** Data excerpts **

---*---

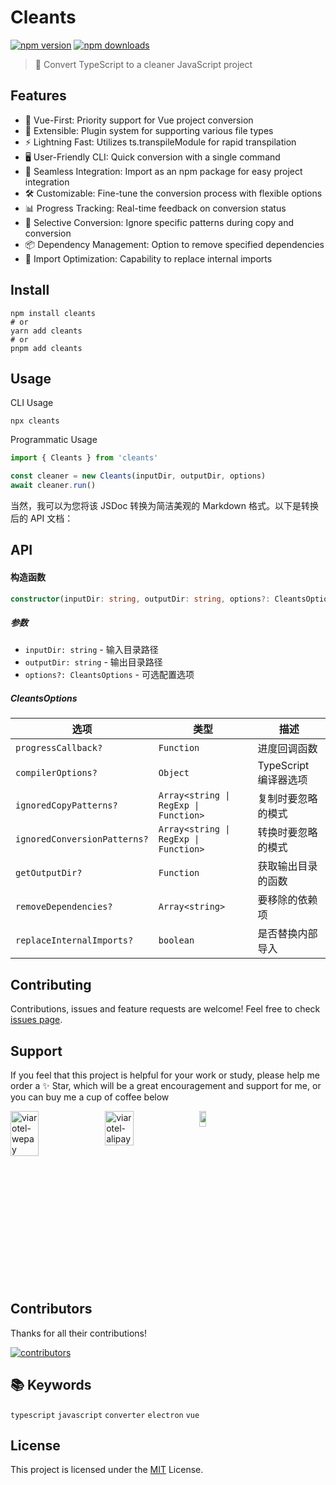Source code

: # Cleants

<!-- automd:badges -->

[![npm version](https://img.shields.io/npm/v/cleants)](https://npmjs.com/package/cleants)
[![npm downloads](https://img.shields.io/npm/dm/cleants)](https://npm.chart.dev/cleants)

<!-- /automd -->

> 🧹 Convert TypeScript to a cleaner JavaScript project

## Features

- 🖖 Vue-First: Priority support for Vue project conversion
- 🔌 Extensible: Plugin system for supporting various file types
- ⚡ Lightning Fast: Utilizes ts.transpileModule for rapid transpilation
- 🖥️ User-Friendly CLI: Quick conversion with a single command
- 🧩 Seamless Integration: Import as an npm package for easy project integration
- 🛠️ Customizable: Fine-tune the conversion process with flexible options
- 📊 Progress Tracking: Real-time feedback on conversion status
- 🎯 Selective Conversion: Ignore specific patterns during copy and conversion
- 📦 Dependency Management: Option to remove specified dependencies
- 🔄 Import Optimization: Capability to replace internal imports

## Install

```shell
npm install cleants
# or
yarn add cleants
# or
pnpm add cleants
```

## Usage

CLI Usage

```shell
npx cleants
```

Programmatic Usage

```javascript
import { Cleants } from 'cleants'

const cleaner = new Cleants(inputDir, outputDir, options)
await cleaner.run()
```

当然，我可以为您将该 JSDoc 转换为简洁美观的 Markdown 格式。以下是转换后的 API 文档：

## API

#### 构造函数

```typescript
constructor(inputDir: string, outputDir: string, options?: CleantsOptions)
```

##### 参数

- `inputDir: string` - 输入目录路径
- `outputDir: string` - 输出目录路径
- `options?: CleantsOptions` - 可选配置选项

##### CleantsOptions

| 选项                         | 类型                                  | 描述                  |
| ---------------------------- | ------------------------------------- | --------------------- |
| `progressCallback?`          | `Function`                            | 进度回调函数          |
| `compilerOptions?`           | `Object`                              | TypeScript 编译器选项 |
| `ignoredCopyPatterns?`       | `Array<string \| RegExp \| Function>` | 复制时要忽略的模式    |
| `ignoredConversionPatterns?` | `Array<string \| RegExp \| Function>` | 转换时要忽略的模式    |
| `getOutputDir?`              | `Function`                            | 获取输出目录的函数    |
| `removeDependencies?`        | `Array<string>`                       | 要移除的依赖项        |
| `replaceInternalImports?`    | `boolean`                             | 是否替换内部导入      |

## Contributing

Contributions, issues and feature requests are welcome! Feel free to check [issues page](https://github.com/viarotel-org/cleants/issues).

## Support

If you feel that this project is helpful for your work or study, please help me order a ✨ Star, which will be a great encouragement and support for me, or you can buy me a cup of coffee below

<div style="display:flex;">
  <img src="https://cdn.jsdelivr.net/gh/viarotel-org/escrcpy@main/screenshots/zh-CN/viarotel-wepay.jpg" alt="viarotel-wepay" width="30%">
  <img src="https://cdn.jsdelivr.net/gh/viarotel-org/escrcpy@main/screenshots/zh-CN/viarotel-alipay.jpg" alt="viarotel-alipay" width="30%">
  <a href="https://www.paypal.com/paypalme/viarotel" target="_blank" rel="noopener noreferrer">
    <img src="https://cdn.jsdelivr.net/gh/viarotel-org/escrcpy@main/screenshots/en-US/viarotel-paypal.png" alt="viarotel-paypal" width="30%">
  </a>
</div>

## Contributors

Thanks for all their contributions!

<a href="https://github.com/viarotel-org/cleants/graphs/contributors">
  <img src="https://contrib.rocks/image?repo=viarotel-org/cleants" alt="contributors" />
</a>

## 📚 Keywords
`typescript` `javascript` `converter` `electron` `vue`

## License

This project is licensed under the [MIT](LICENSE) License.
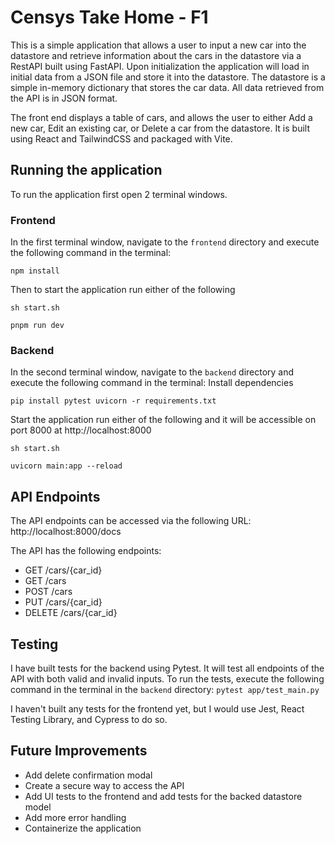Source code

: # Censys Take Home - F1
This is a simple application that allows a user to input a new car into the datastore and retrieve information about the cars in the datastore via a RestAPI built using FastAPI. Upon initialization the application will load in initial data from a JSON file and store it into the datastore. The datastore is a simple in-memory dictionary that stores the car data. All data retrieved from the API is in JSON format.

The front end displays a table of cars, and allows the user to either Add a new car, Edit an existing car, or Delete a car from the datastore. It is built using React and TailwindCSS and packaged with Vite.

## Running the application
To run the application first open 2 terminal windows. 
### Frontend
In the first terminal window, navigate to the `frontend` directory and execute the following command in the terminal:
```
npm install 
```
Then to start the application run either of the following 
```
sh start.sh
```
```
pnpm run dev
```

### Backend
In the second terminal window, navigate to the `backend` directory and execute the following command in the terminal:
Install dependencies
```
pip install pytest uvicorn -r requirements.txt
```
Start the application run either of the following and it will be accessible on port 8000 at http://localhost:8000
``` 
sh start.sh
```
``` 
uvicorn main:app --reload
```

## API Endpoints
The API endpoints can be accessed via the following URL: http://localhost:8000/docs

The API has the following endpoints:
  - GET /cars/{car_id}
  - GET /cars
  - POST /cars
  - PUT /cars/{car_id}
  - DELETE /cars/{car_id}

## Testing
I have built tests for the backend using Pytest. It will test all endpoints of the API with both valid and invalid inputs.
To run the tests, execute the following command in the terminal in the `backend` directory:
  `pytest app/test_main.py`

I haven't built any tests for the frontend yet, but I would use Jest, React Testing Library, and Cypress to do so.

## Future Improvements
- Add delete confirmation modal
- Create a secure way to access the API
- Add UI tests to the frontend and add tests for the backed datastore model
- Add more error handling
- Containerize the application

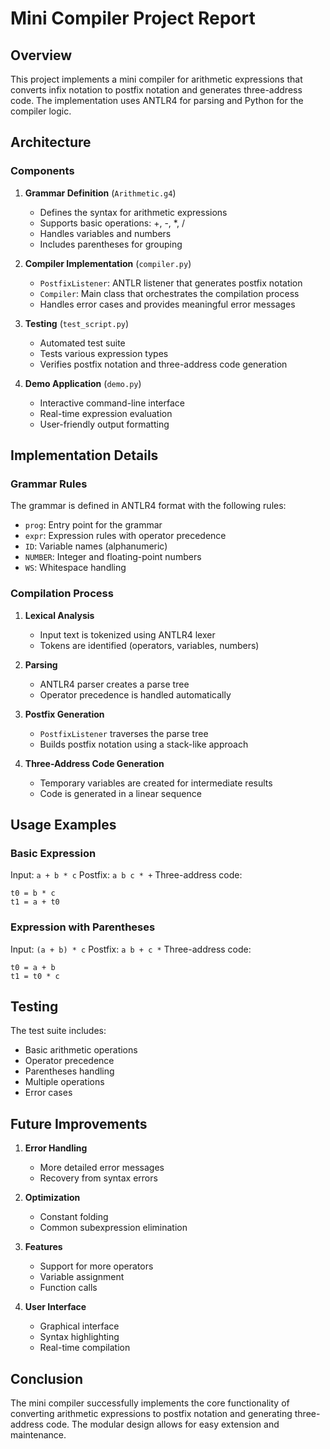 # Mini Compiler Project Report

## Overview

This project implements a mini compiler for arithmetic expressions that converts infix notation to postfix notation and generates three-address code. The implementation uses ANTLR4 for parsing and Python for the compiler logic.

## Architecture

### Components

1. **Grammar Definition** (`Arithmetic.g4`)
   - Defines the syntax for arithmetic expressions
   - Supports basic operations: +, -, *, /
   - Handles variables and numbers
   - Includes parentheses for grouping

2. **Compiler Implementation** (`compiler.py`)
   - `PostfixListener`: ANTLR listener that generates postfix notation
   - `Compiler`: Main class that orchestrates the compilation process
   - Handles error cases and provides meaningful error messages

3. **Testing** (`test_script.py`)
   - Automated test suite
   - Tests various expression types
   - Verifies postfix notation and three-address code generation

4. **Demo Application** (`demo.py`)
   - Interactive command-line interface
   - Real-time expression evaluation
   - User-friendly output formatting

## Implementation Details

### Grammar Rules

The grammar is defined in ANTLR4 format with the following rules:
- `prog`: Entry point for the grammar
- `expr`: Expression rules with operator precedence
- `ID`: Variable names (alphanumeric)
- `NUMBER`: Integer and floating-point numbers
- `WS`: Whitespace handling

### Compilation Process

1. **Lexical Analysis**
   - Input text is tokenized using ANTLR4 lexer
   - Tokens are identified (operators, variables, numbers)

2. **Parsing**
   - ANTLR4 parser creates a parse tree
   - Operator precedence is handled automatically

3. **Postfix Generation**
   - `PostfixListener` traverses the parse tree
   - Builds postfix notation using a stack-like approach

4. **Three-Address Code Generation**
   - Temporary variables are created for intermediate results
   - Code is generated in a linear sequence

## Usage Examples

### Basic Expression
Input: `a + b * c`
Postfix: `a b c * +`
Three-address code:
```
t0 = b * c
t1 = a + t0
```

### Expression with Parentheses
Input: `(a + b) * c`
Postfix: `a b + c *`
Three-address code:
```
t0 = a + b
t1 = t0 * c
```

## Testing

The test suite includes:
- Basic arithmetic operations
- Operator precedence
- Parentheses handling
- Multiple operations
- Error cases

## Future Improvements

1. **Error Handling**
   - More detailed error messages
   - Recovery from syntax errors

2. **Optimization**
   - Constant folding
   - Common subexpression elimination

3. **Features**
   - Support for more operators
   - Variable assignment
   - Function calls

4. **User Interface**
   - Graphical interface
   - Syntax highlighting
   - Real-time compilation

## Conclusion

The mini compiler successfully implements the core functionality of converting arithmetic expressions to postfix notation and generating three-address code. The modular design allows for easy extension and maintenance. 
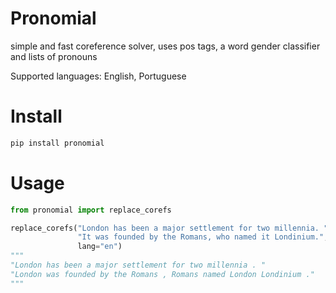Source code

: # Pronomial

simple and fast coreference solver, uses pos tags, a word gender classifier 
and lists of pronouns

Supported languages: English, Portuguese

# Install

```bash
pip install pronomial
```

# Usage

```python
from pronomial import replace_corefs

replace_corefs("London has been a major settlement for two millennia. "
               "It was founded by the Romans, who named it Londinium.", 
               lang="en")
"""
"London has been a major settlement for two millennia . "
"London was founded by the Romans , Romans named London Londinium ."
"""
```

---*---

** Goal of the exercise **
In the entries above, the lines between the one holding "### Backend" and the one holding "- Create a secure way to access the API", inclusive, are to be printed exactly as written, and those alone.

** Task result **
### Backend
In the second terminal window, navigate to the `backend` directory and execute the following command in the terminal:
Install dependencies
```
pip install pytest uvicorn -r requirements.txt
```
Start the application run either of the following and it will be accessible on port 8000 at http://localhost:8000
``` 
sh start.sh
```
``` 
uvicorn main:app --reload
```

## API Endpoints
The API endpoints can be accessed via the following URL: http://localhost:8000/docs

The API has the following endpoints:
  - GET /cars/{car_id}
  - GET /cars
  - POST /cars
  - PUT /cars/{car_id}
  - DELETE /cars/{car_id}

## Testing
I have built tests for the backend using Pytest. It will test all endpoints of the API with both valid and invalid inputs.
To run the tests, execute the following command in the terminal in the `backend` directory:
  `pytest app/test_main.py`

I haven't built any tests for the frontend yet, but I would use Jest, React Testing Library, and Cypress to do so.

## Future Improvements
- Add delete confirmation modal
- Create a secure way to access the API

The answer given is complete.